*** Opening Available data ***

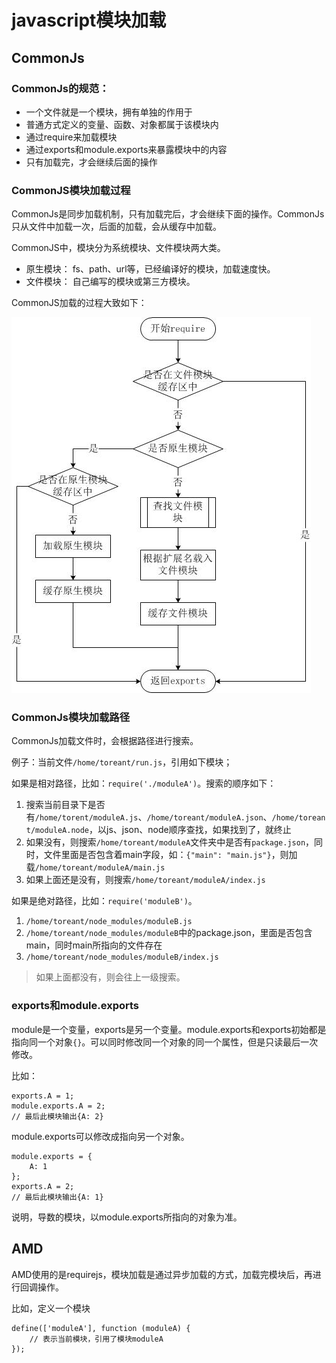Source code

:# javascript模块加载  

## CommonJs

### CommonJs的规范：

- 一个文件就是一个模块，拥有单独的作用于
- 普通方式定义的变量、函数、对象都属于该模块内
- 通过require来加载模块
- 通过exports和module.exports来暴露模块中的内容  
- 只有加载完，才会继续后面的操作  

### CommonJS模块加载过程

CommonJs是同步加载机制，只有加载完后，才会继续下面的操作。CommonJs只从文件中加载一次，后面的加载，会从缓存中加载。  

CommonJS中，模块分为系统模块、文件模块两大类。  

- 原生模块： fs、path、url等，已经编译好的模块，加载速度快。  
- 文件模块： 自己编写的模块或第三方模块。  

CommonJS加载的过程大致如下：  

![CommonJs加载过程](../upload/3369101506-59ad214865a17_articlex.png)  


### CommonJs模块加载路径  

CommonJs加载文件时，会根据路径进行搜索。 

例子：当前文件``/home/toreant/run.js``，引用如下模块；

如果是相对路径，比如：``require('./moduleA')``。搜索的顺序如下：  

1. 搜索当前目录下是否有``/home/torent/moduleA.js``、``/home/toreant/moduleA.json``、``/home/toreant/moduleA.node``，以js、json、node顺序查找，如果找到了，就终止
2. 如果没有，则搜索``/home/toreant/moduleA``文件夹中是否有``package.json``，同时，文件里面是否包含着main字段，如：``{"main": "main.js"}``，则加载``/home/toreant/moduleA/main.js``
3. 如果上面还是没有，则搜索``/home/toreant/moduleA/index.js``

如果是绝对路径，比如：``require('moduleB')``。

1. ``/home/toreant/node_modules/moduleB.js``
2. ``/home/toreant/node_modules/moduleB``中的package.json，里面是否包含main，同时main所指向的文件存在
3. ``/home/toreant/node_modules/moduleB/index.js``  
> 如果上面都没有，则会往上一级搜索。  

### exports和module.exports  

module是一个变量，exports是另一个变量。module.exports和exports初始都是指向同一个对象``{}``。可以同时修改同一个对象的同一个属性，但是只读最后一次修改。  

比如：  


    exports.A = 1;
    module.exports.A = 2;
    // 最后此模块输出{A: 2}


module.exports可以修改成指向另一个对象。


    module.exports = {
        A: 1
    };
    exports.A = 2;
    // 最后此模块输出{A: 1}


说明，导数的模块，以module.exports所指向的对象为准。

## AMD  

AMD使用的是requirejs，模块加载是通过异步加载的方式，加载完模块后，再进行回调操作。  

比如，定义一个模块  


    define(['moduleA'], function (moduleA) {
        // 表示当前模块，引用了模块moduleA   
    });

*** Closing Available data ***
*** Opening Available data ***

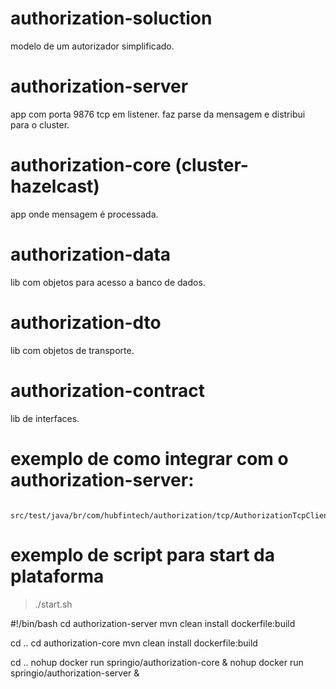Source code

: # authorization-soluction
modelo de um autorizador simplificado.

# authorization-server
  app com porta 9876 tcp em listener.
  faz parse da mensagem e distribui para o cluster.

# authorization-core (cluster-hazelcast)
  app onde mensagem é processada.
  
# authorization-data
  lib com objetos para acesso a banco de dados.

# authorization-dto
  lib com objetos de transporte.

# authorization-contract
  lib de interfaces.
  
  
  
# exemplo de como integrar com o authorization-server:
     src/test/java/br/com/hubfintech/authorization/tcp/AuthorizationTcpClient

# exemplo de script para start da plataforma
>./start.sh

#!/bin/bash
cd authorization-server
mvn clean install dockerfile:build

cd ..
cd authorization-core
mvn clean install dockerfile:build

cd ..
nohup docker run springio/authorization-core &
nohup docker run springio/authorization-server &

*** Closing Available data ***
*** Opening Available data ***

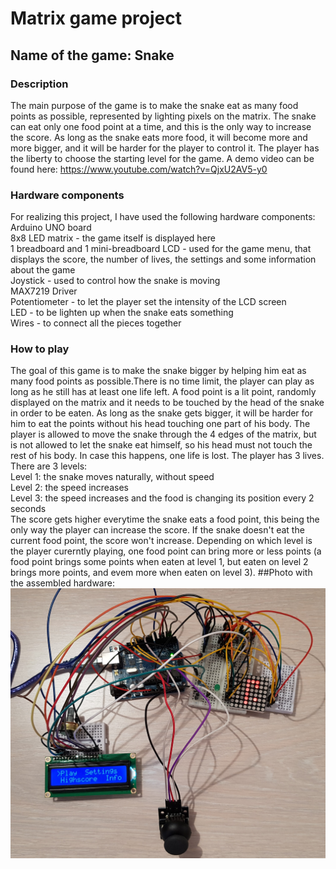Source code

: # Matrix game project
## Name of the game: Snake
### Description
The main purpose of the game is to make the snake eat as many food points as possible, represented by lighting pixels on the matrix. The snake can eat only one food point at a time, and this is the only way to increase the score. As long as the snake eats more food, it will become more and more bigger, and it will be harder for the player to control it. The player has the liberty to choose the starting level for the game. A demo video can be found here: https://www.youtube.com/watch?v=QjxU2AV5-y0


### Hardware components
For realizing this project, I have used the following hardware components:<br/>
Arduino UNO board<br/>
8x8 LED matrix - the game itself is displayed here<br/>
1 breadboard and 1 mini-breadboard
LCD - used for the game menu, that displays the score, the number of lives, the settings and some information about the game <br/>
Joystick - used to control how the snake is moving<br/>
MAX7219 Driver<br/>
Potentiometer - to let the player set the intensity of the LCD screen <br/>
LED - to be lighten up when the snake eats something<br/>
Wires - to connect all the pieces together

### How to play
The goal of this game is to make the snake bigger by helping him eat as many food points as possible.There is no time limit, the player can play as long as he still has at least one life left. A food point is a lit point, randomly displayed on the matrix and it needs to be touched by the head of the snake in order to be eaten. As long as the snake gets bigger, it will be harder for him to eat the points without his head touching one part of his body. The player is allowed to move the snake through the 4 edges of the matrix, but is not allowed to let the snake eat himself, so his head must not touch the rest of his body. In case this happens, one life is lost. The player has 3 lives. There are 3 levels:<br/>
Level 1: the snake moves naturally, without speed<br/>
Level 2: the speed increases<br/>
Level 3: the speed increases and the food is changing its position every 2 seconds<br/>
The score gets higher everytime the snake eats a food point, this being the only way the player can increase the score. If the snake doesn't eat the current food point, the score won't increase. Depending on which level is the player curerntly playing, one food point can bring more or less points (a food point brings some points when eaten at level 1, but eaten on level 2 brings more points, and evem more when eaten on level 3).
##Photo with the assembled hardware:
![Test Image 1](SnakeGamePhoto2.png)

*** Closing Available data ***

Only the number should be given: how many lines of the data contain the word "cluster"?

*Task answer:*
2